Visiting Pompeii in Southern Italy, the archaeological site preserved like a snapshot of Roman life frozen in time when Mount Vesuvius erupted in 79 AD.

Today it’s one the most famous Roman sites in the world, but Pompeii was just another Roman seaside resort until Mount Vesuvius erupted in 79 AD. Just a day later, thousands of people has been killed and the whole city was buried under a blanket of volcanic ash 25 metres deep, forgotten until it was unearthed by explorers 1800 years later. I had to study Latin at school and the textbooks were the first I’d heard of this buried city, preserved like a snapshot of Roman life frozen in time. I can’t remember my verb endings, but those books start off my fascination with Pompeii, and put it at the top of my list of things to see in Italy.

Read more: The ancient city of Akrotiri: Santorini’s Pompeii

Pompeii ruins in Italy

Pompeii’s ruined courthouse in the Forum

Visiting Pompeii archaeological site

From our base in Sorrento, we took the train to Pompeii Scavi, one of the three entrances to the ruins (see below for details of how to get to the archaeological site). When you arrive at Pompeii, the first thing you notice is its size. Although no one knows for sure, it’s estimated that 20,000 people lived here and the archaeological site covers over 160 acres, so you could easily spend a week wandering around it all. As we only had half a day to spare, we took a guided tour of Pompeii to bring the history around us to life.

Our first stop was a bath house and brothel that’s not usually open to the public. These were originally located in the port area to take care of the sailors’ needs when they arrived into port. It’s hard to imagine now that there was a harbour full of boats in front of where we stood, as the eruption added so much material that Pompeii’s now over 2km away from the coast. But back then the arriving sailors would come into the port-side baths to steam in the caldarium and cool off in the frigidarium before heading upstairs.

Mosaic at Pompeii ruins

Mosaic in the baths in the old port of Pompeii

The layer of ash did an amazing job of preserving the details of the buildings, from the colourful frescoes and ornate mosaics to the underground engineering used to heat the baths. You can even still see the paintings in the entrance to the brothel describing the different positions customers could choose from – well numbers 1 to 10 anyway as 11–20 were destroyed, and having seen the first 10 the mind boggles!

Inside the main city walls, we walked through the paved city streets. The layout is just as it would have been before the eruption, with private homes mixed in with shops, restaurants, temples, an amphitheatre and even a hotel. And the extent of the preservation gives an amazing insight into how the Romans lived here.
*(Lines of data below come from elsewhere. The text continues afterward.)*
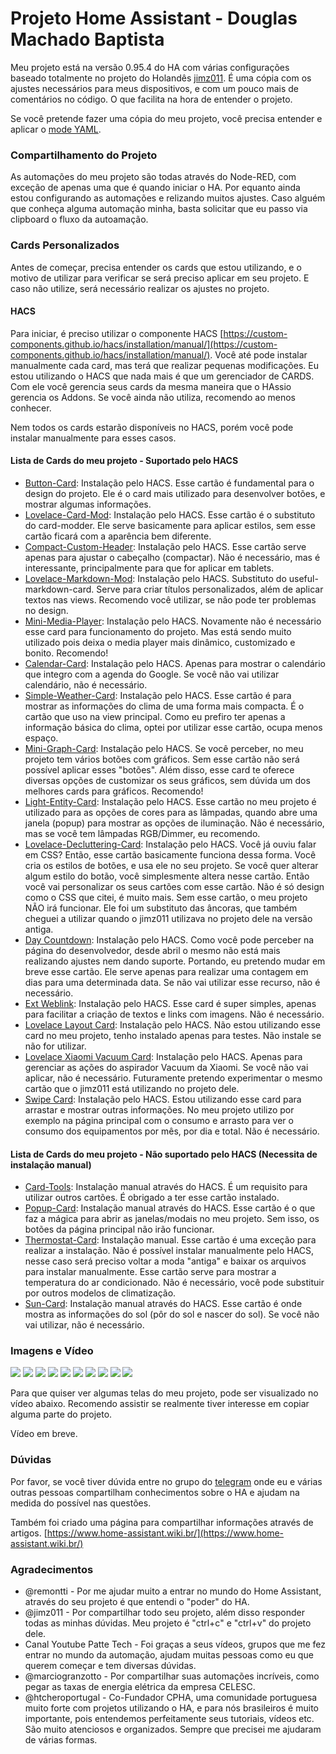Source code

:# Projeto Home Assistant - Douglas Machado Baptista

Meu projeto está na versão 0.95.4 do HA com várias configurações baseado totalmente no projeto do Holandês [jimz011](https://github.com/jimz011/homeassistant). É uma cópia com os ajustes necessários para meus dispositivos, e com um pouco mais de comentários no código. O que facilita na hora de entender o projeto.

Se você pretende fazer uma cópia do meu projeto, você precisa entender e aplicar o [mode YAML](https://www.home-assistant.io/lovelace/yaml-mode/).

### Compartilhamento do Projeto

As automações do meu projeto são todas através do Node-RED, com exceção de apenas uma que é quando iniciar o HA. Por equanto ainda estou configurando as automações e relizando muitos ajustes. Caso alguém que conheça alguma automação minha, basta solicitar que eu passo via clipboard o fluxo da autoamação.

### Cards Personalizados

Antes de começar, precisa entender os cards que estou utilizando, e o motivo de utilizar para verificar se será preciso aplicar em seu projeto. E caso não utilize, será necessário realizar os ajustes no projeto.

#### HACS

Para iniciar, é preciso utilizar o componente HACS [https://custom-components.github.io/hacs/installation/manual/](https://custom-components.github.io/hacs/installation/manual/). Você até pode instalar manualmente cada card, mas terá que realizar pequenas modificações. Eu estou utilizando o HACS que nada mais é que um gerenciador de CARDS. Com ele você gerencia seus cards da mesma maneira que o HAssio gerencia os Addons. Se você ainda não utiliza, recomendo ao menos conhecer.

Nem todos os cards estarão disponíveis no HACS, porém você pode instalar manualmente para esses casos.

#### Lista de Cards do meu projeto - Suportado pelo HACS

- [Button-Card](https://github.com/custom-cards/button-card): Instalação pelo HACS. Esse cartão é fundamental para o design do projeto. Ele é o card mais utilizado para desenvolver botões, e mostrar algumas informações.
- [Lovelace-Card-Mod](https://github.com/thomasloven/lovelace-card-mod): Instalação pelo HACS. Esse cartão é o substituto do card-modder. Ele serve basicamente para aplicar estilos, sem esse cartão ficará com a aparência bem diferente.
- [Compact-Custom-Header](https://github.com/maykar/compact-custom-header): Instalação pelo HACS. Esse cartão serve apenas para ajustar o cabeçalho (compactar). Não é necessário, mas é interessante, principalmente para que for aplicar em tablets.
- [Lovelace-Markdown-Mod](https://github.com/thomasloven/lovelace-markdown-mod): Instalação pelo HACS. Substituto do useful-markdown-card. Serve para criar títulos personalizados, além de aplicar textos nas views. Recomendo você utilizar, se não pode ter problemas no design.
- [Mini-Media-Player](https://github.com/kalkih/mini-media-player): Instalação pelo HACS. Novamente não é necessário esse card para funcionamento do projeto. Mas está sendo muito utilizado pois deixa o media player mais dinâmico, customizado e bonito. Recomendo!
- [Calendar-Card](https://github.com/ljmerza/calendar-card): Instalação pelo HACS. Apenas para mostrar o calendário que integro com a agenda do Google. Se você não vai utilizar calendário, não é necessário.
- [Simple-Weather-Card](https://github.com/kalkih/simple-weather-card): Instalação pelo HACS. Esse cartão é para mostrar as informações do clima de uma forma mais compacta. É o cartão que uso na view principal. Como eu prefiro ter apenas a informação básica do clima, optei por utilizar esse cartão, ocupa menos espaço.
- [Mini-Graph-Card](https://github.com/kalkih/mini-graph-card): Instalação pelo HACS. Se você perceber, no meu projeto tem vários botões com gráficos. Sem esse cartão não será possível aplicar esses "botões". Além disso, esse card te oferece diversas opções de customizar os seus gráficos, sem dúvida um dos melhores cards para gráficos. Recomendo!
- [Light-Entity-Card](https://github.com/ljmerza/light-entity-card): Instalação pelo HACS. Esse cartão no meu projeto é utilizado para as opções de cores para as lâmpadas, quando abre uma janela (popup) para mostrar as opções de iluminação. Não é necessário, mas se você tem lâmpadas RGB/Dimmer, eu recomendo.
- [Lovelace-Decluttering-Card](https://github.com/custom-cards/decluttering-card): Instalação pelo HACS. Você já ouviu falar em CSS? Então, esse cartão basicamente funciona dessa forma. Você cria os estilos de botões, e usa ele no seu projeto. Se você quer alterar algum estilo do botão, você simplesmente altera nesse cartão. Então você vai personalizar os seus cartões com esse cartão. Não é só design como o CSS que citei, é muito mais. Sem esse cartão, o meu projeto NÃO irá funcionar. Ele foi um substituto das âncoras, que também cheguei a utilizar quando o jimz011 utilizava no projeto dele na versão antiga.
- [Day Countdown](https://github.com/bundito/day-countdown): Instalação pelo HACS. Como você pode perceber na página do desenvolvedor, desde abril o mesmo não está mais realizando ajustes nem dando suporte. Portando, eu pretendo mudar em breve esse cartão. Ele serve apenas para realizar uma contagem em dias para uma determinada data. Se não vai utilizar esse recurso, não é necessário.
- [Ext Weblink](https://github.com/custom-cards/ext-weblink): Instalação pelo HACS. Esse card é super simples, apenas para facilitar a criação de textos e links com imagens. Não é necessário.
- [Lovelace Layout Card](https://github.com/thomasloven/lovelace-layout-card): Instalação pelo HACS. Não estou utilizando esse card no meu projeto, tenho instalado apenas para testes. Não instale se não for utilizar.
- [Lovelace Xiaomi Vacuum Card](https://github.com/benct/lovelace-xiaomi-vacuum-card): Instalação pelo HACS. Apenas para gerenciar as ações do aspirador Vacuum da Xiaomi. Se você não vai aplicar, não é necessário. Futuramente pretendo experimentar o mesmo cartão que o jimz011 está utilizando no projeto dele.
- [Swipe Card](https://github.com/bramkragten/swipe-card): Instalação pelo HACS. Estou utilizando esse card para arrastar e mostrar outras informações. No meu projeto utilizo por exemplo na página principal com o consumo e arrasto para ver o consumo dos equipamentos por mês, por dia e total. Não é necessário.

#### Lista de Cards do meu projeto - Não suportado pelo HACS (Necessita de instalação manual)

- [Card-Tools](https://github.com/thomasloven/lovelace-card-tools): Instalação manual através do HACS. É um requisito para utilizar outros cartões. É obrigado a ter esse cartão instalado.
- [Popup-Card](https://github.com/thomasloven/lovelace-card-tools): Instalação manual através do HACS. Esse cartão é o que faz a mágica para abrir as janelas/modais no meu projeto. Sem isso, os botões da página principal não irão funcionar.
- [Thermostat-Card](https://github.com/thomasloven/lovelace-card-tools): Instalação manual. Esse cartão é uma exceção para realizar a instalação. Não é possível instalar manualmente pelo HACS, nesse caso será preciso voltar a moda "antiga" e baixar os arquivos para instalar manualmente. Esse cartão serve para mostrar a temperatura do ar condicionado. Não é necessário, você pode substituir por outros modelos de climatização.
- [Sun-Card](https://github.com/mishaaq/sun-card): Instalação manual através do HACS. Esse cartão é onde mostra as informações do sol (pôr do sol e nascer do sol). Se você não vai utilizar, não é necessário.

### Imagens e Vídeo

<img src="https://github.com/dougbaptista/homeassistant-public/blob/master/screenshots/01.jpg">
<img src="https://github.com/dougbaptista/homeassistant-public/blob/master/screenshots/02.jpg">
<img src="https://github.com/dougbaptista/homeassistant-public/blob/master/screenshots/03.jpg">
<img src="https://github.com/dougbaptista/homeassistant-public/blob/master/screenshots/04.jpg">
<img src="https://github.com/dougbaptista/homeassistant-public/blob/master/screenshots/05.jpg">
<img src="https://github.com/dougbaptista/homeassistant-public/blob/master/screenshots/06.jpg">
<img src="https://github.com/dougbaptista/homeassistant-public/blob/master/screenshots/07.jpg">
<img src="https://github.com/dougbaptista/homeassistant-public/blob/master/screenshots/08.jpg">
<img src="https://github.com/dougbaptista/homeassistant-public/blob/master/screenshots/09.jpg">
<img src="https://github.com/dougbaptista/homeassistant-public/blob/master/screenshots/10.jpg">

Para que quiser ver algumas telas do meu projeto, pode ser visualizado no vídeo abaixo. Recomendo assistir se realmente tiver interesse em copiar alguma parte do projeto.

Vídeo em breve.

### Dúvidas

Por favor, se você tiver dúvida entre no grupo do [telegram](https://t.me/HomeAssistantbrasil) onde eu e várias outras pessoas compartilham conhecimentos sobre o HA e ajudam na medida do possível nas questões.

Também foi criado uma página para compartilhar informações através de artigos. [https://www.home-assistant.wiki.br/](https://www.home-assistant.wiki.br/)

### Agradecimentos

- @remontti - Por me ajudar muito a entrar no mundo do Home Assistant, através do seu projeto é que entendi o "poder" do HA.
- @jimz011 - Por compartilhar todo seu projeto, além disso responder todas as minhas dúvidas. Meu projeto é "ctrl+c" e "ctrl+v" do projeto dele.
- Canal Youtube Patte Tech - Foi graças a seus vídeos, grupos que me fez entrar no mundo da automação, ajudam muitas pessoas como eu que querem começar e tem diversas dúvidas.
- @marciogranzotto - Por compartilhar suas automações incríveis, como pegar as taxas de energia elétrica da empresa CELESC.
- @htcheroportugal - Co-Fundador CPHA, uma comunidade portuguesa muito forte com projetos utilizando o HA, e para nós brasileiros é muito importante, pois entendemos perfeitamente seus tutoriais, vídeos etc. São muito atenciosos e organizados. Sempre que precisei me ajudaram de várias formas.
You can see graffiti carved into the walls (mostly students complaining about their teachers, with the occasional teacher complaining back), indentations in the road which have been worn down by the wheels of chariots, and an early ‘beware of the dog’ sign made out of mosaic tiles.

Amphorae at Pompeii

A Pompeii archway and amphorae clay jars

There are also the eerie body casts. Back in 1860, archaeologist Guiseppe Fiorelli realised the empty spaces in the ash around the human bones he found were where the bodies had decomposed, and you could make a cast of the position they were in when they died by filling them with plaster. They’re curled up in a foetal position or with hands shielding their faces – apparently the temperatures reached 250°C and would have killed anyone long before the ash arrived. It’s impossible to imagine how terrifying it must have been.

Many people had evacuated the city by then, scared off by the increasing number of earthquakes, but some still remained as “Darkness fell, not the dark of a moonless or cloudy night, but as if the lamp had been put out in a dark room” – words from Pliny the Younger, who watched the eruption from across the Bay of Naples. You can still see some of the body casts around Pompeii, but a lot of them and other relics and artworks were taken away and are now displayed in Naples’ Archaeological Museum.

Pompeii streets, Italy

The Roman streets

After years of preservation under the ash, exposure to the light, air, weather, and 17th-century looters made it much harder to look after Pompeii. Just to keep it as it is and stop any further damage costs the Italian government millions a year. Lack of funding has meant that new excavation has been stopped as all the money available has been ploughed into conservation, so who knows what else still lies underground?

One of our last stops and a highlight of the tour was the Villa dei Misteri, or Villa of the Mysteries. Set just outside the main the city walls, it’s quieter than the main site (with 2,500,000 visitors a year it can get pretty busy). The villa is thought to be the holiday home of a wealthy merchant, which had a fantastic location on the waterfront. It has one of the best preserved frescoes in Pompeii, with amazingly vivid colours.

The Villa dei Misteri in Pompeii

The Villa dei Misteri

It’s also the source of the mystery that gave the villa its name, as no one can agree on what it shows. Does it show a young woman preparing for marriage, the life story of the god Dionysos, or women being inducted into some mystery cult? Either way it’s spectacular to look at, but reminds us that however much we can learn about them from the ruins of Pompeii, the Romans still keep a few secrets to themselves.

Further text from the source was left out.